What is Crowdfunding?
To "crowd-fund" is to obtain small amounts of money from a large amount of people (in the form of donations) in order to fund a project or business. This is generally done through the Internet via an online platform such as Kickstarter. Not all crowdfunding platforms are equal, however, and some are a better fit for small businesses than others.
Crowdfunding Platforms You Might Not Know About
Below are five crowdfunding platforms specifically designed to help small businesses and entrepreneurs meet their funding needs.
Created last year by Cynthia Hornig and Jen Jones, Women You Should Fund is the offshoot of the duo's women's empowerment website, Women You Should Know.
Women You Should Fund isn't the first crowdfunding platform created specifically for women and women-led businesses, but it does have arguably the greatest reach. In an interview with Forbes, the brand reported a reach of 2.2 million per week on Facebook and 500,000 page views a month.
It's this massive reach that sets Women You Should Fund apart. Instead of just relying on an entrepreneur's own social reach for potential contributors, women who use the platform have the power and reach of the Women You Should Fund community behind them.
Women You Should Fund is a rewards-based platform, meaning products or services are rewarded to funders dependent upon the amount of the contribution.
Wefunder is part of a new trend in crowdfunding known as equity crowdfunding. As the name implies, investors receive equity rather than a product or service as a reward for their investment.
Equity crowdfunding has only existed in its present form for about six years, but it's proving to be extremely effective. The U.S. Small Business Administration (SBA) reported small businesses raised over $30 million using equity crowdfunding in a one-year period between 2016 and 2017.
There's no charge to begin a company profile on Wefunder, but there is a 7% charge on the total amount raised: 5% in cash and the remainder in equity. While Wefunder doesn't have any requirements to use their platform, they do recommend coming to the table with at least one experienced investor who publicly endorses your company.
Powered by RocketHub and Bankroll Ventures, ELEQUITY is also an equity crowdfunding platform. Unlike Wefunder, ELEQUITY has an application process and not all applicants are accepted.
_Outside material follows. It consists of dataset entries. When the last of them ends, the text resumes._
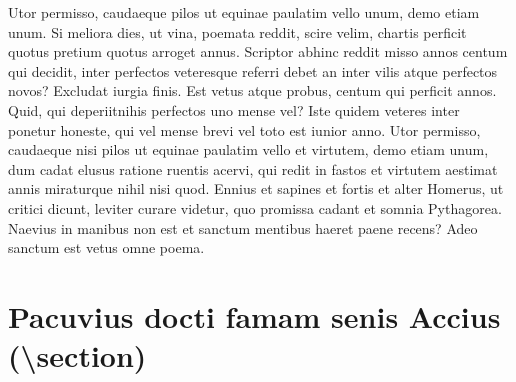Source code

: \documentclass[nochapterpage,bigchapter,linedtoc,longdoc,colorback,accentcolor=tud4c]{tudreport}
\begin{document}
    Utor permisso, caudaeque pilos ut equinae paulatim vello unum, demo etiam unum. Si meliora dies, ut vina, poemata reddit, scire velim, chartis perficit quotus pretium quotus arroget annus. Scriptor abhinc reddit misso annos centum qui decidit, inter perfectos veteresque referri debet an inter vilis atque perfectos novos? Excludat iurgia finis. Est vetus atque probus, centum qui perficit annos. Quid, qui deperiitnihis perfectos uno mense vel? Iste quidem veteres inter ponetur honeste, qui vel mense brevi vel toto est iunior anno. Utor permisso, caudaeque nisi pilos ut equinae paulatim vello et virtutem, demo etiam unum, dum cadat elusus ratione ruentis acervi, qui redit in fastos et virtutem aestimat annis miraturque nihil nisi quod. Ennius et sapines et fortis et alter Homerus, ut critici dicunt, leviter curare videtur, quo promissa cadant et somnia Pythagorea.  Naevius in manibus non est et sanctum mentibus haeret paene recens? 
    Adeo sanctum est vetus omne poema.

  \section{Pacuvius docti famam senis Accius (\textbackslash section)}
\end{document}
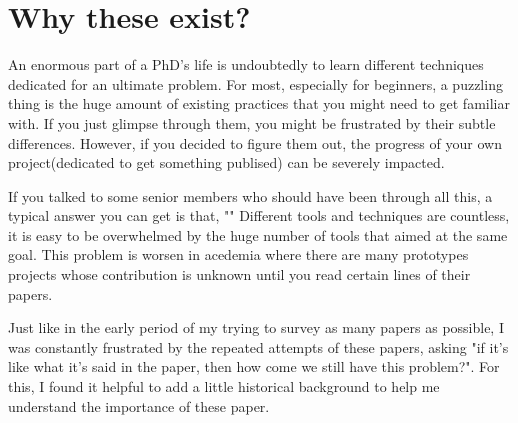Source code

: \section{Why these exist?}
An enormous part of a PhD's life is undoubtedly to learn different techniques dedicated for an ultimate problem.
For most, especially for beginners, a puzzling thing is the huge amount of existing practices that you might need to get familiar with.
If you just glimpse through them, you might be frustrated by their subtle differences.
However, if you decided to figure them out, the progress of your own project(dedicated to get something publised) can be severely impacted.

If you talked to some senior members who should have been through all this, a typical answer you can get is that, ""
Different tools and techniques are countless, it is easy to be overwhelmed by the huge number of tools that aimed at the same goal.
This problem is worsen in acedemia where there are many prototypes projects whose contribution is unknown until you read certain lines of their papers.

Just like in the early period of my trying to survey as many papers as possible, I was constantly frustrated by the repeated attempts of these papers, 
asking "if it's like what it's said in the paper, then how come we still have this problem?".
For this, I found it helpful to add a little historical background to help me understand the importance of these paper.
However, if your business does qualify, you will receive an incredible amount of hand holding and guidance throughout the process.
In a recent interview, Chief Experience Officer Mark Stanich described ELEQUITY's "sweet spot" as the luxury and innovation spaces. While ELEQUITY's website does not explicitly list the types of businesses it accepts, if your venture falls within those sweet spot categories, chances are much higher that the platform will be a good fit.
Fundable is the largest platform dedicated strictly to crowdfunding businesses. In addition to the freedom to choose either a rewards-based or equity crowdfunding campaign, Fundable offers a hands-on approach with a wealth of learning resources and support available.
The platform is easy to use and free to create a company profile. Fundable doesn't take a cent of the money you raise but there is a monthly fee to use the platform starting at $179. For rewards-based campaigns, there's also a standard credit card processing fee of 3.5% plus $0.30 per transaction.
If you can't find a crowdfunding platform that suits your needs, you can create your own ad-hoc platform with Selfstarter. Based on Ruby on Rails, Selfstarter provides a free, open-source, fully customizable skeleton upon which you can build the crowdfunding platform of your dreams. For some businesses, this method is the perfect solution.
Other Crowdfunding Options for Niche Businesses
While many platforms boast millions in funds raised for thousands of projects, your unique business might actually benefit from smaller, niche crowdfunding sites such as Cruzu: a platform strictly for winemakers; or Seed & Spark: a site specifically for film and television. These niche crowdfunding platforms have the advantage of a pre-existing target audience perfect for funding your product or service.